▶ **EXERCISE REQUIREMENTS**:
Scan the records below. Copy every line in which the word "stem" appears.

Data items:
= Beginning of Section =
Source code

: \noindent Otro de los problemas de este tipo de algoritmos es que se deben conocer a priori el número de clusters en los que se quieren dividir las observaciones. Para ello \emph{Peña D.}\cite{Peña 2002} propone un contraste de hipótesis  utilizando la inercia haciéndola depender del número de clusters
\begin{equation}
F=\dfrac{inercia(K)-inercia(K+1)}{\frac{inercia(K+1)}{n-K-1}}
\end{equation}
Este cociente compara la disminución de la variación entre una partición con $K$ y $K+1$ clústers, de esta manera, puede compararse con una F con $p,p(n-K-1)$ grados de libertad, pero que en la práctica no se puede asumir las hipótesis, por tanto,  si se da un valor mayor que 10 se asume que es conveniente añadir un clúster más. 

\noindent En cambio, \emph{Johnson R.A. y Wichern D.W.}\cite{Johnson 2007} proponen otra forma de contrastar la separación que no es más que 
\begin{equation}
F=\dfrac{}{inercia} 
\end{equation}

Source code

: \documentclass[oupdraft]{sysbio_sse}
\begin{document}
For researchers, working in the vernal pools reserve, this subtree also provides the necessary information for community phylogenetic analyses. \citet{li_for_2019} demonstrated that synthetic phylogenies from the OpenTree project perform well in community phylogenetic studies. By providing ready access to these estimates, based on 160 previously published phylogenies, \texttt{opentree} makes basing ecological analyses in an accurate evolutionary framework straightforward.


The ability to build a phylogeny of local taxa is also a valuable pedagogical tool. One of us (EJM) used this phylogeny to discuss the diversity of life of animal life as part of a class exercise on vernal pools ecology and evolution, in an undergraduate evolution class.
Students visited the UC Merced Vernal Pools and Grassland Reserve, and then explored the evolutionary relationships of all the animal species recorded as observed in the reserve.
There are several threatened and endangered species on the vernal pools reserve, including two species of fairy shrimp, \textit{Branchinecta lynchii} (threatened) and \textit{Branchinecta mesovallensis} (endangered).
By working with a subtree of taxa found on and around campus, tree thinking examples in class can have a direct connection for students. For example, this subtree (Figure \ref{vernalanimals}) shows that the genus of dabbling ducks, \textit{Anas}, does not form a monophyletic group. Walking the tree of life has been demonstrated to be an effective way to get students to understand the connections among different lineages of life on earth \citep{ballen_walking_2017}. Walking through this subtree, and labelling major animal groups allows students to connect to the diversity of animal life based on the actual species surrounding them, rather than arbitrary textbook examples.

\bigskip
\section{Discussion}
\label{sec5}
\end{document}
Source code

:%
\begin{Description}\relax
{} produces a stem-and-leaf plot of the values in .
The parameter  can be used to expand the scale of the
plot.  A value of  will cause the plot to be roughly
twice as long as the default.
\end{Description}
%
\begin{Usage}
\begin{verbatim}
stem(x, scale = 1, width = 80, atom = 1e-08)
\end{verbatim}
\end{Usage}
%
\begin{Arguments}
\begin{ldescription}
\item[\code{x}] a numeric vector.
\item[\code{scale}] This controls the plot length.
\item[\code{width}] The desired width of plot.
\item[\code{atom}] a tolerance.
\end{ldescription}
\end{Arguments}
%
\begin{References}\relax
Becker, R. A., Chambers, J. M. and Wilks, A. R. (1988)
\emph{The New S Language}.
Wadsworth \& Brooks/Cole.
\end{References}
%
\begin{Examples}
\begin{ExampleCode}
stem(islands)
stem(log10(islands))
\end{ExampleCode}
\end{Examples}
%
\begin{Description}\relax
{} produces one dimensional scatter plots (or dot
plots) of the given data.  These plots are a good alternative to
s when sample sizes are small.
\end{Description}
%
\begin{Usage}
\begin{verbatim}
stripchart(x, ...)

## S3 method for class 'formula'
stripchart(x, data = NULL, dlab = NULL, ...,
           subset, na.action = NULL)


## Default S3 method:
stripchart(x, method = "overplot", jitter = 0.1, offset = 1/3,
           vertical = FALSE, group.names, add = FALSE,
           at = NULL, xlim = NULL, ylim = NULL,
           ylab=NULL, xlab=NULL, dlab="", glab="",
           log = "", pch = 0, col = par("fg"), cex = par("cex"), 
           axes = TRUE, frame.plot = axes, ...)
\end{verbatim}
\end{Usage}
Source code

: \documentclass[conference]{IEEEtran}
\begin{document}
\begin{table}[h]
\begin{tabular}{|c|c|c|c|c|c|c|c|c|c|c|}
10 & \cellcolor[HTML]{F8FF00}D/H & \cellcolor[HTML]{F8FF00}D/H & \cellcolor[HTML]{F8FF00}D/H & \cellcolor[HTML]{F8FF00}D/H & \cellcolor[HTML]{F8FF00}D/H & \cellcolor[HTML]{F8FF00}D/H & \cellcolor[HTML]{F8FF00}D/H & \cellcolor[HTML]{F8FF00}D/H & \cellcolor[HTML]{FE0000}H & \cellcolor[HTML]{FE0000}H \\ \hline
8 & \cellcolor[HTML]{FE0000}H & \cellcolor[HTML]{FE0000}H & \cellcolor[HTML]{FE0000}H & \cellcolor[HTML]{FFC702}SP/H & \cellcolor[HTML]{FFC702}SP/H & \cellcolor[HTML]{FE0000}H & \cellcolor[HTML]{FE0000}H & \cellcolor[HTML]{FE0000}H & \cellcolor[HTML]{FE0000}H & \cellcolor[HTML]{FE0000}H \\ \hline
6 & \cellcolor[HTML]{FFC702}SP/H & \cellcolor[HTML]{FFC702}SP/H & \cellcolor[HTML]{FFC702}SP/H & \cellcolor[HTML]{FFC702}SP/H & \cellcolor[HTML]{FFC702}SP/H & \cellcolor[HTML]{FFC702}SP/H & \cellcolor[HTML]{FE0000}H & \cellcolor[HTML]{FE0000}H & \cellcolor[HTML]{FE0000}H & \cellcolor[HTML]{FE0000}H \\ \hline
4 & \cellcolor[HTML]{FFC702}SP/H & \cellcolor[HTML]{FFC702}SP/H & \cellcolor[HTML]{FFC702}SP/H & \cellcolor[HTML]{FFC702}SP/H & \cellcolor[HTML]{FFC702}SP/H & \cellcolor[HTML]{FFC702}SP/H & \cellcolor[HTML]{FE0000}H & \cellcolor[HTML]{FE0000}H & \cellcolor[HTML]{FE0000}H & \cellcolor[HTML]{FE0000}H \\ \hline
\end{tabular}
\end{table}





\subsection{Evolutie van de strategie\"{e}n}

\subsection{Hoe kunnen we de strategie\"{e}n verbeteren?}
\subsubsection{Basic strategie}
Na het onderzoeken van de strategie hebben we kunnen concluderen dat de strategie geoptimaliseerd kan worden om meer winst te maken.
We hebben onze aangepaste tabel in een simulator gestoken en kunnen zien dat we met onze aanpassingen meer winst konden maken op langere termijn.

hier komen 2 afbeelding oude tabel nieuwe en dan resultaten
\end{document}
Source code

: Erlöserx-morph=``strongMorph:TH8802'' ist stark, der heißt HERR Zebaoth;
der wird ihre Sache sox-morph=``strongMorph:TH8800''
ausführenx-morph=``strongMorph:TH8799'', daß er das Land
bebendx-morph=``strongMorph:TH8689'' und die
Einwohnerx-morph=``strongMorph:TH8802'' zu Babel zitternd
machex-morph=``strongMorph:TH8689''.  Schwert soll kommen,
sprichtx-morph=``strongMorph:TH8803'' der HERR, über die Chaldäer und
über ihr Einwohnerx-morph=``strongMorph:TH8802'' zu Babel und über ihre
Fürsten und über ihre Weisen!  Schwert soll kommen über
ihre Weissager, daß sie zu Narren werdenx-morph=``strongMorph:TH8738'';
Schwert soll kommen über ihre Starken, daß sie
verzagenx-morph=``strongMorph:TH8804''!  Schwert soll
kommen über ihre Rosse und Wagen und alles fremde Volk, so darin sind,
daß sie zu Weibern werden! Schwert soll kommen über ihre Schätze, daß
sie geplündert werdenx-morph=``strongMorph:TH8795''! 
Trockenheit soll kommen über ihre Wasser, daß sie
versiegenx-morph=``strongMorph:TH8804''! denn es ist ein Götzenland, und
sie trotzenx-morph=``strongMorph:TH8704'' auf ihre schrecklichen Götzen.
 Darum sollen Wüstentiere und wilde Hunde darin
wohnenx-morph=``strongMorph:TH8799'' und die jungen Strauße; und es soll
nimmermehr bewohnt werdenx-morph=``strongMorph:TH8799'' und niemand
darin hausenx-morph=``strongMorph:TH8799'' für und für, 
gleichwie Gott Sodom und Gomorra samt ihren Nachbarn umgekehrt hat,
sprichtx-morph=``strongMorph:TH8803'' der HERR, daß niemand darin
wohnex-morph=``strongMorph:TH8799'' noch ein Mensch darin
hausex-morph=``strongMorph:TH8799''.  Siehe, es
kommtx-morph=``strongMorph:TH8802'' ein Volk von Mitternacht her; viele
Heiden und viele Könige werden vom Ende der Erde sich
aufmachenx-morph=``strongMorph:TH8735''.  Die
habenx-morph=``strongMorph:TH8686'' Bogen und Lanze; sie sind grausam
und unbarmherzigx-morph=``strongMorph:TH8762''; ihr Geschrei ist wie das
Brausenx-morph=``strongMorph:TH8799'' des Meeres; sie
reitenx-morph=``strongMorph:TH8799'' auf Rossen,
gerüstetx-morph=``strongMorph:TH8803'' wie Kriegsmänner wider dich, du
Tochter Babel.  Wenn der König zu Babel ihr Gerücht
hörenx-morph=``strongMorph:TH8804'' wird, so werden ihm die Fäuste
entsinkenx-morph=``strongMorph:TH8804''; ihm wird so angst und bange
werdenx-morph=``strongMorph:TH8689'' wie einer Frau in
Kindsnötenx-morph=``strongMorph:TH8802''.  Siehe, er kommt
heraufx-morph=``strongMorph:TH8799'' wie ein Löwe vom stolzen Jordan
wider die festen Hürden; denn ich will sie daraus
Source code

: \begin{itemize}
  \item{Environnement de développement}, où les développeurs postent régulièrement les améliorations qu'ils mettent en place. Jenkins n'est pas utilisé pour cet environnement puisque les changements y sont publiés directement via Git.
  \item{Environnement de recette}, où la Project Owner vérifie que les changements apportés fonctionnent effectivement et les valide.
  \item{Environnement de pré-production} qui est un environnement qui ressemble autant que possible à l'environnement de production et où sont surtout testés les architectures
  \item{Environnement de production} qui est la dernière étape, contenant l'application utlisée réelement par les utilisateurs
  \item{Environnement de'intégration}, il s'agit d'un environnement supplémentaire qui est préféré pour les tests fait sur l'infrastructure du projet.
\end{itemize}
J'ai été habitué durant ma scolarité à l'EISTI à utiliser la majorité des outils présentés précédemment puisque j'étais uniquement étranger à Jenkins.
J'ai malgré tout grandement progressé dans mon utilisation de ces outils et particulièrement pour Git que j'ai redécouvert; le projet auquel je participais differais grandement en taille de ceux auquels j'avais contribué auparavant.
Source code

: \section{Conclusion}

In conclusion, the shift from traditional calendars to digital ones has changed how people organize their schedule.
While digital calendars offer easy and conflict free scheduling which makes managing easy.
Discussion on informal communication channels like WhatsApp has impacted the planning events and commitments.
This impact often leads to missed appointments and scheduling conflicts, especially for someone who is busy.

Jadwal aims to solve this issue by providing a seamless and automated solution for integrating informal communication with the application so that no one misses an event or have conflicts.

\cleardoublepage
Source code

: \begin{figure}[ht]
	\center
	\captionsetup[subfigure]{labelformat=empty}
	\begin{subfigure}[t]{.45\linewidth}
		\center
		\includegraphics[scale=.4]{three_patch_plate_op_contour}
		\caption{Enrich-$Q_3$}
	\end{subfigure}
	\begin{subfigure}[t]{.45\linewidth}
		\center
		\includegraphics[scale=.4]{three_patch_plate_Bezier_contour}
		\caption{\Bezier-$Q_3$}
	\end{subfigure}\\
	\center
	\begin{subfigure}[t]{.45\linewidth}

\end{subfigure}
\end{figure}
= End of Section =
▶ **SOLUTION FOR THIS TASK**:
{} produces a stem-and-leaf plot of the values in .
stem(x, scale = 1, width = 80, atom = 1e-08)
stem(islands)
stem(log10(islands))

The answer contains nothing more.